(Supplied material)

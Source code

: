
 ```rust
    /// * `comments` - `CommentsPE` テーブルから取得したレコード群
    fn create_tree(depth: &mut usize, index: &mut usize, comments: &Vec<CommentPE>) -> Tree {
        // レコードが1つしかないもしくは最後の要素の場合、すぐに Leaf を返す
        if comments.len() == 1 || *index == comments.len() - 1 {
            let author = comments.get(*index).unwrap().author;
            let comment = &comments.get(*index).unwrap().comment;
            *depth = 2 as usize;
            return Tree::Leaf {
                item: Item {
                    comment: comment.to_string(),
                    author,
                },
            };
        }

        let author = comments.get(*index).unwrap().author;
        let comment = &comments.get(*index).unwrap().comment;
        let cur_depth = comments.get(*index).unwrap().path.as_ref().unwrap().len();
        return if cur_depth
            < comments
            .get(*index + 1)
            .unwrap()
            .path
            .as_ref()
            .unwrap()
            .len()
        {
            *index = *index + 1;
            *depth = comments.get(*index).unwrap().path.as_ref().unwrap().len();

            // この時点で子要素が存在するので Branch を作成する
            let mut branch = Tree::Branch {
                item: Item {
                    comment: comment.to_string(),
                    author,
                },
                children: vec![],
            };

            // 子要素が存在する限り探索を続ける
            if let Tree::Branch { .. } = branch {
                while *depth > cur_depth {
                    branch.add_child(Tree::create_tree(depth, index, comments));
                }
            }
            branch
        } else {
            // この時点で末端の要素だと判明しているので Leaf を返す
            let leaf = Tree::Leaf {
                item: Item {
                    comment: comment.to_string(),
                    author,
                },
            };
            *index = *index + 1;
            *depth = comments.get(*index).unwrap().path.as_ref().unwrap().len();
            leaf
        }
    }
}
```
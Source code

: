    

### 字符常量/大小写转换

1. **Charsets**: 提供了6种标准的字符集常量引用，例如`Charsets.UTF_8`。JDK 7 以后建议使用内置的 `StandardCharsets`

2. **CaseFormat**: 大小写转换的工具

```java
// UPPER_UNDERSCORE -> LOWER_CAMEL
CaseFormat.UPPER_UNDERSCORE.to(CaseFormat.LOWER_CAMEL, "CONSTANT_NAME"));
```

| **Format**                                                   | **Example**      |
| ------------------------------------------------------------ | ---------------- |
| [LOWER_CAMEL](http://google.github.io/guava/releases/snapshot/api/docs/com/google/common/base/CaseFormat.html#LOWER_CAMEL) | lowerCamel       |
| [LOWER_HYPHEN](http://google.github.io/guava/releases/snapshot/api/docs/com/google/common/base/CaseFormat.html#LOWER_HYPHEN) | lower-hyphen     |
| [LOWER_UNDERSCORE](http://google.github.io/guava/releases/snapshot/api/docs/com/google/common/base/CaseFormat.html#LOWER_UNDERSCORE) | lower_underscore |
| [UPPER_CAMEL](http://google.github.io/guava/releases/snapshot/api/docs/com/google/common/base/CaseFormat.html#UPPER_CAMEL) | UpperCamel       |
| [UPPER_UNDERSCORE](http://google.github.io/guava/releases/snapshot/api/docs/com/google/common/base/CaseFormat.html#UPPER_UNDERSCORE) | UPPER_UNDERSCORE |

(End Supplied material)

**Work request**
Copy each entry above exactly, character for character.

**Solution to the problem**
Source code

:
 ```rust
    /// * `comments` - `CommentsPE` テーブルから取得したレコード群
    fn create_tree(depth: &mut usize, index: &mut usize, comments: &Vec<CommentPE>) -> Tree {
        // レコードが1つしかないもしくは最後の要素の場合、すぐに Leaf を返す
        if comments.len() == 1 || *index == comments.len() - 1 {
            let author = comments.get(*index).unwrap().author;
            let comment = &comments.get(*index).unwrap().comment;
            *depth = 2 as usize;
            return Tree::Leaf {
                item: Item {
                    comment: comment.to_string(),
                    author,
                },
            };
        }

        let author = comments.get(*index).unwrap().author;
        let comment = &comments.get(*index).unwrap().comment;
        let cur_depth = comments.get(*index).unwrap().path.as_ref().unwrap().len();
        return if cur_depth
            < comments
            .get(*index + 1)
            .unwrap()
            .path
            .as_ref()
            .unwrap()
            .len()
        {
            *index = *index + 1;
            *depth = comments.get(*index).unwrap().path.as_ref().unwrap().len();

            // この時点で子要素が存在するので Branch を作成する
            let mut branch = Tree::Branch {
                item: Item {
                    comment: comment.to_string(),
                    author,
                },
                children: vec![],
            };

            // 子要素が存在する限り探索を続ける
            if let Tree::Branch { .. } = branch {
                while *depth > cur_depth {
                    branch.add_child(Tree::create_tree(depth, index, comments));
                }
            }
            branch
        } else {
            // この時点で末端の要素だと判明しているので Leaf を返す
            let leaf = Tree::Leaf {
                item: Item {
                    comment: comment.to_string(),
                    author,
                },
            };
            *index = *index + 1;
            *depth = comments.get(*index).unwrap().path.as_ref().unwrap().len();
            leaf
        }
    }
}
```
Source code

:    

### 字符常量/大小写转换

1. **Charsets**: 提供了6种标准的字符集常量引用，例如`Charsets.UTF_8`。JDK 7 以后建议使用内置的 `StandardCharsets`

2. **CaseFormat**: 大小写转换的工具

```java
// UPPER_UNDERSCORE -> LOWER_CAMEL
CaseFormat.UPPER_UNDERSCORE.to(CaseFormat.LOWER_CAMEL, "CONSTANT_NAME"));
```

| **Format**                                                   | **Example**      |
| ------------------------------------------------------------ | ---------------- |
| [LOWER_CAMEL](http://google.github.io/guava/releases/snapshot/api/docs/com/google/common/base/CaseFormat.html#LOWER_CAMEL) | lowerCamel       |
| [LOWER_HYPHEN](http://google.github.io/guava/releases/snapshot/api/docs/com/google/common/base/CaseFormat.html#LOWER_HYPHEN) | lower-hyphen     |
| [LOWER_UNDERSCORE](http://google.github.io/guava/releases/snapshot/api/docs/com/google/common/base/CaseFormat.html#LOWER_UNDERSCORE) | lower_underscore |
| [UPPER_CAMEL](http://google.github.io/guava/releases/snapshot/api/docs/com/google/common/base/CaseFormat.html#UPPER_CAMEL) | UpperCamel       |
| [UPPER_UNDERSCORE](http://google.github.io/guava/releases/snapshot/api/docs/com/google/common/base/CaseFormat.html#UPPER_UNDERSCORE) | UPPER_UNDERSCORE |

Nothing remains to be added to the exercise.